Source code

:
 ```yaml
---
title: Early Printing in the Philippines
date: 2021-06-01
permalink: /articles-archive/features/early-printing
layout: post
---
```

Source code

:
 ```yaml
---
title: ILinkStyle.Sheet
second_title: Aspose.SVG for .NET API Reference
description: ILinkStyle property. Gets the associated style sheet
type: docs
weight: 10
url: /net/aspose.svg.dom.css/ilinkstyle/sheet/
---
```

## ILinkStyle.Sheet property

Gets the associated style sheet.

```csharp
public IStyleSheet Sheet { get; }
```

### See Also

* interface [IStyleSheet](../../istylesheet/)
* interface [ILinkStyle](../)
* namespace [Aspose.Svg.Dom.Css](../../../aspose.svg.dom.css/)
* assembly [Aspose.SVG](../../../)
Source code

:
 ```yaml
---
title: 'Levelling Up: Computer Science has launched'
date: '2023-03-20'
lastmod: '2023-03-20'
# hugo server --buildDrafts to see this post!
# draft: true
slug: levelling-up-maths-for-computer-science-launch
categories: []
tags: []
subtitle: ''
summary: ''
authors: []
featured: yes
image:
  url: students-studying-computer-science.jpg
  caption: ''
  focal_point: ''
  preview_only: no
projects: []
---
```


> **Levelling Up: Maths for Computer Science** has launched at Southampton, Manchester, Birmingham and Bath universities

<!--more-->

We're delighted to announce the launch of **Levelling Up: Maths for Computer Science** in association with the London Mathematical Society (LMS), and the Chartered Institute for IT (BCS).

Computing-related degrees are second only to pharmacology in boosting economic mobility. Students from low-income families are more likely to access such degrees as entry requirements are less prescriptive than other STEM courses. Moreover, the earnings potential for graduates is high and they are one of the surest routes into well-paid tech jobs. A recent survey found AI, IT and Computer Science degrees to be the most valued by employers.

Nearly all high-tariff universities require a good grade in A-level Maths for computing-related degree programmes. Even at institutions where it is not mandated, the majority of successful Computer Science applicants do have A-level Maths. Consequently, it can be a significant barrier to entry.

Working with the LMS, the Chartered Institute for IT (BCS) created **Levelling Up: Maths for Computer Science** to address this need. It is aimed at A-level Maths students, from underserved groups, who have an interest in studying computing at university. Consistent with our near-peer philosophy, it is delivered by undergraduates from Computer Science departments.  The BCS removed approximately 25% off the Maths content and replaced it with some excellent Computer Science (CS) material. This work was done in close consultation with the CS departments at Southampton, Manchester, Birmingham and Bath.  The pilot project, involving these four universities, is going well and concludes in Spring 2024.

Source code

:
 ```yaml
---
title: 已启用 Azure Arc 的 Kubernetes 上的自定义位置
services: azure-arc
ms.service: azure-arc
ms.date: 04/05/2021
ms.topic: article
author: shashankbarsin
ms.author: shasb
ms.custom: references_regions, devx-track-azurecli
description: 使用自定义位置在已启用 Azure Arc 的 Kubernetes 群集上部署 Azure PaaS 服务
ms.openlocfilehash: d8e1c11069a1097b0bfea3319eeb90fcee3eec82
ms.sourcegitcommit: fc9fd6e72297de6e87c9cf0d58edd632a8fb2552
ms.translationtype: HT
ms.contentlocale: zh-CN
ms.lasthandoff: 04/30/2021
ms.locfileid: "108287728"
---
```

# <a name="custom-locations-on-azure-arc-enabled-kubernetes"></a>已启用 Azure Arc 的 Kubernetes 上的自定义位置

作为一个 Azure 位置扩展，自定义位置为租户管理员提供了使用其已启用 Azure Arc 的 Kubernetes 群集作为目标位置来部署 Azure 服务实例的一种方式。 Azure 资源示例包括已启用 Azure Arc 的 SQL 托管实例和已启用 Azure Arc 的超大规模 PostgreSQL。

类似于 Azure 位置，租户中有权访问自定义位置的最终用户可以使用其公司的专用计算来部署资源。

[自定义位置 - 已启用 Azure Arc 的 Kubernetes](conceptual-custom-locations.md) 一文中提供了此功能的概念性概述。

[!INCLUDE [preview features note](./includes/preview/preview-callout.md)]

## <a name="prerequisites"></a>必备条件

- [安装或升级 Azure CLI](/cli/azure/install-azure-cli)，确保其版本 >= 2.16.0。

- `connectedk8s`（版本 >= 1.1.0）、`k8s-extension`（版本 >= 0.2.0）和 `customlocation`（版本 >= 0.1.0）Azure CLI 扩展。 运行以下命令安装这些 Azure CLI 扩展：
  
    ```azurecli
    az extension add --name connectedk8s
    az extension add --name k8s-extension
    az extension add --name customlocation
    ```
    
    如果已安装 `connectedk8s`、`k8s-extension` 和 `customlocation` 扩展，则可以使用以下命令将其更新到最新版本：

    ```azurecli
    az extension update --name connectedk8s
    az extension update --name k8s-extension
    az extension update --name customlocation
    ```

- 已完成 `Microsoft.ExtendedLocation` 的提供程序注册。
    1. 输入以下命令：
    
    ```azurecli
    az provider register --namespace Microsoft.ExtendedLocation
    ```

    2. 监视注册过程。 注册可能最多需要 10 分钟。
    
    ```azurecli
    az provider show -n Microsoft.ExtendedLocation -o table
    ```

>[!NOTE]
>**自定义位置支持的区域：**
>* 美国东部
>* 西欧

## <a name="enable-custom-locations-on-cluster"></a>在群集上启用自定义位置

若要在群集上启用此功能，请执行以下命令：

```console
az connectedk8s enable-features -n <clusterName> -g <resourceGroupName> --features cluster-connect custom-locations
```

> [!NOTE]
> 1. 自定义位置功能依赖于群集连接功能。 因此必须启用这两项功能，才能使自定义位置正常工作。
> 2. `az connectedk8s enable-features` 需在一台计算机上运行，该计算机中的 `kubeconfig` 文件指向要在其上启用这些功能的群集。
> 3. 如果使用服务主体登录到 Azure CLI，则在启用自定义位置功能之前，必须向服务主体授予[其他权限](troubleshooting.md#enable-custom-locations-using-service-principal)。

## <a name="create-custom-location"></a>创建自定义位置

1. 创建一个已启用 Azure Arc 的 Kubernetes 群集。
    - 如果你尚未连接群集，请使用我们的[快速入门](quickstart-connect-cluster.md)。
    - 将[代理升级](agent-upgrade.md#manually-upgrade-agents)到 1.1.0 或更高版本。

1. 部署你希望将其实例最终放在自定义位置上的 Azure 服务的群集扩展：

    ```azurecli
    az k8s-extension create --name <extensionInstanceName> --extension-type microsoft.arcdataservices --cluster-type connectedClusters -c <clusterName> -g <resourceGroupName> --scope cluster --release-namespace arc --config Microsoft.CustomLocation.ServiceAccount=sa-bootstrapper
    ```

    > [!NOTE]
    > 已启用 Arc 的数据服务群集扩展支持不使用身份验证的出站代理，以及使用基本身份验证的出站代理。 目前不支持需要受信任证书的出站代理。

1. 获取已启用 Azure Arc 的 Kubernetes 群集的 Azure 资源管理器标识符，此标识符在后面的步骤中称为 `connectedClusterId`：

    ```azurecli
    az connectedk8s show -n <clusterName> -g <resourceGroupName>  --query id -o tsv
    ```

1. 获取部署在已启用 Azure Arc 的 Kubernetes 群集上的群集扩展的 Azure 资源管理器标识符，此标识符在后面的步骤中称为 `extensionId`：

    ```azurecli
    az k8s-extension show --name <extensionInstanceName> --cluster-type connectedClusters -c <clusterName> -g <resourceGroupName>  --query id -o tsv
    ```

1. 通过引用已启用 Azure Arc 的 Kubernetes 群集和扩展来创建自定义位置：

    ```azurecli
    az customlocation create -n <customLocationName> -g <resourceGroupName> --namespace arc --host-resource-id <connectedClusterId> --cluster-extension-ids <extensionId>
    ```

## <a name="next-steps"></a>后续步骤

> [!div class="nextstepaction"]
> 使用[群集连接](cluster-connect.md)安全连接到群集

===

__How to complete this task__.
The data should be transcribed exactly, line for line.

__Result for this task__.
Source code

:
 ```yaml
---
title: Early Printing in the Philippines
date: 2021-06-01
permalink: /articles-archive/features/early-printing
layout: post
---
```

Source code

:
 ```yaml
---
title: ILinkStyle.Sheet
second_title: Aspose.SVG for .NET API Reference
description: ILinkStyle property. Gets the associated style sheet
type: docs
weight: 10
url: /net/aspose.svg.dom.css/ilinkstyle/sheet/
---
```

## ILinkStyle.Sheet property

Gets the associated style sheet.

```csharp
public IStyleSheet Sheet { get; }
```

### See Also

* interface [IStyleSheet](../../istylesheet/)
* interface [ILinkStyle](../)
* namespace [Aspose.Svg.Dom.Css](../../../aspose.svg.dom.css/)
* assembly [Aspose.SVG](../../../)
Source code

:
 ```yaml
---
title: 'Levelling Up: Computer Science has launched'
date: '2023-03-20'
lastmod: '2023-03-20'
# hugo server --buildDrafts to see this post!
# draft: true
slug: levelling-up-maths-for-computer-science-launch
categories: []
tags: []
subtitle: ''
summary: ''
authors: []
featured: yes
image:
  url: students-studying-computer-science.jpg
  caption: ''
  focal_point: ''
  preview_only: no
projects: []
---
```


> **Levelling Up: Maths for Computer Science** has launched at Southampton, Manchester, Birmingham and Bath universities

<!--more-->

We're delighted to announce the launch of **Levelling Up: Maths for Computer Science** in association with the London Mathematical Society (LMS), and the Chartered Institute for IT (BCS).

Computing-related degrees are second only to pharmacology in boosting economic mobility. Students from low-income families are more likely to access such degrees as entry requirements are less prescriptive than other STEM courses. Moreover, the earnings potential for graduates is high and they are one of the surest routes into well-paid tech jobs. A recent survey found AI, IT and Computer Science degrees to be the most valued by employers.

Nearly all high-tariff universities require a good grade in A-level Maths for computing-related degree programmes. Even at institutions where it is not mandated, the majority of successful Computer Science applicants do have A-level Maths. Consequently, it can be a significant barrier to entry.

Working with the LMS, the Chartered Institute for IT (BCS) created **Levelling Up: Maths for Computer Science** to address this need. It is aimed at A-level Maths students, from underserved groups, who have an interest in studying computing at university. Consistent with our near-peer philosophy, it is delivered by undergraduates from Computer Science departments.  The BCS removed approximately 25% off the Maths content and replaced it with some excellent Computer Science (CS) material. This work was done in close consultation with the CS departments at Southampton, Manchester, Birmingham and Bath.  The pilot project, involving these four universities, is going well and concludes in Spring 2024.

Source code

:
 ```yaml
---
title: 已启用 Azure Arc 的 Kubernetes 上的自定义位置
services: azure-arc
ms.service: azure-arc
ms.date: 04/05/2021
ms.topic: article
author: shashankbarsin
ms.author: shasb
ms.custom: references_regions, devx-track-azurecli
description: 使用自定义位置在已启用 Azure Arc 的 Kubernetes 群集上部署 Azure PaaS 服务
ms.openlocfilehash: d8e1c11069a1097b0bfea3319eeb90fcee3eec82
ms.sourcegitcommit: fc9fd6e72297de6e87c9cf0d58edd632a8fb2552
ms.translationtype: HT
ms.contentlocale: zh-CN
ms.lasthandoff: 04/30/2021
ms.locfileid: "108287728"
---
```

# <a name="custom-locations-on-azure-arc-enabled-kubernetes"></a>已启用 Azure Arc 的 Kubernetes 上的自定义位置

作为一个 Azure 位置扩展，自定义位置为租户管理员提供了使用其已启用 Azure Arc 的 Kubernetes 群集作为目标位置来部署 Azure 服务实例的一种方式。 Azure 资源示例包括已启用 Azure Arc 的 SQL 托管实例和已启用 Azure Arc 的超大规模 PostgreSQL。

类似于 Azure 位置，租户中有权访问自定义位置的最终用户可以使用其公司的专用计算来部署资源。

[自定义位置 - 已启用 Azure Arc 的 Kubernetes](conceptual-custom-locations.md) 一文中提供了此功能的概念性概述。

[!INCLUDE [preview features note](./includes/preview/preview-callout.md)]

## <a name="prerequisites"></a>必备条件

- [安装或升级 Azure CLI](/cli/azure/install-azure-cli)，确保其版本 >= 2.16.0。

- `connectedk8s`（版本 >= 1.1.0）、`k8s-extension`（版本 >= 0.2.0）和 `customlocation`（版本 >= 0.1.0）Azure CLI 扩展。 运行以下命令安装这些 Azure CLI 扩展：
  
    ```azurecli
    az extension add --name connectedk8s
    az extension add --name k8s-extension
    az extension add --name customlocation
    ```
    
    如果已安装 `connectedk8s`、`k8s-extension` 和 `customlocation` 扩展，则可以使用以下命令将其更新到最新版本：

    ```azurecli
    az extension update --name connectedk8s
    az extension update --name k8s-extension
    az extension update --name customlocation
    ```

- 已完成 `Microsoft.ExtendedLocation` 的提供程序注册。
    1. 输入以下命令：
    
    ```azurecli
    az provider register --namespace Microsoft.ExtendedLocation
    ```

    2. 监视注册过程。 注册可能最多需要 10 分钟。
    
    ```azurecli
    az provider show -n Microsoft.ExtendedLocation -o table
    ```

>[!NOTE]
>**自定义位置支持的区域：**
>* 美国东部
>* 西欧

## <a name="enable-custom-locations-on-cluster"></a>在群集上启用自定义位置

若要在群集上启用此功能，请执行以下命令：

```console
az connectedk8s enable-features -n <clusterName> -g <resourceGroupName> --features cluster-connect custom-locations
```

> [!NOTE]
> 1. 自定义位置功能依赖于群集连接功能。 因此必须启用这两项功能，才能使自定义位置正常工作。
> 2. `az connectedk8s enable-features` 需在一台计算机上运行，该计算机中的 `kubeconfig` 文件指向要在其上启用这些功能的群集。
> 3. 如果使用服务主体登录到 Azure CLI，则在启用自定义位置功能之前，必须向服务主体授予[其他权限](troubleshooting.md#enable-custom-locations-using-service-principal)。

## <a name="create-custom-location"></a>创建自定义位置

1. 创建一个已启用 Azure Arc 的 Kubernetes 群集。
    - 如果你尚未连接群集，请使用我们的[快速入门](quickstart-connect-cluster.md)。
    - 将[代理升级](agent-upgrade.md#manually-upgrade-agents)到 1.1.0 或更高版本。

1. 部署你希望将其实例最终放在自定义位置上的 Azure 服务的群集扩展：

    ```azurecli
    az k8s-extension create --name <extensionInstanceName> --extension-type microsoft.arcdataservices --cluster-type connectedClusters -c <clusterName> -g <resourceGroupName> --scope cluster --release-namespace arc --config Microsoft.CustomLocation.ServiceAccount=sa-bootstrapper
    ```

    > [!NOTE]
    > 已启用 Arc 的数据服务群集扩展支持不使用身份验证的出站代理，以及使用基本身份验证的出站代理。 目前不支持需要受信任证书的出站代理。

1. 获取已启用 Azure Arc 的 Kubernetes 群集的 Azure 资源管理器标识符，此标识符在后面的步骤中称为 `connectedClusterId`：

    ```azurecli
    az connectedk8s show -n <clusterName> -g <resourceGroupName>  --query id -o tsv
    ```

1. 获取部署在已启用 Azure Arc 的 Kubernetes 群集上的群集扩展的 Azure 资源管理器标识符，此标识符在后面的步骤中称为 `extensionId`：

    ```azurecli
    az k8s-extension show --name <extensionInstanceName> --cluster-type connectedClusters -c <clusterName> -g <resourceGroupName>  --query id -o tsv
    ```

1. 通过引用已启用 Azure Arc 的 Kubernetes 群集和扩展来创建自定义位置：

    ```azurecli
    az customlocation create -n <customLocationName> -g <resourceGroupName> --namespace arc --host-resource-id <connectedClusterId> --cluster-extension-ids <extensionId>
    ```

## <a name="next-steps"></a>后续步骤

> [!div class="nextstepaction"]
> 使用[群集连接](cluster-connect.md)安全连接到群集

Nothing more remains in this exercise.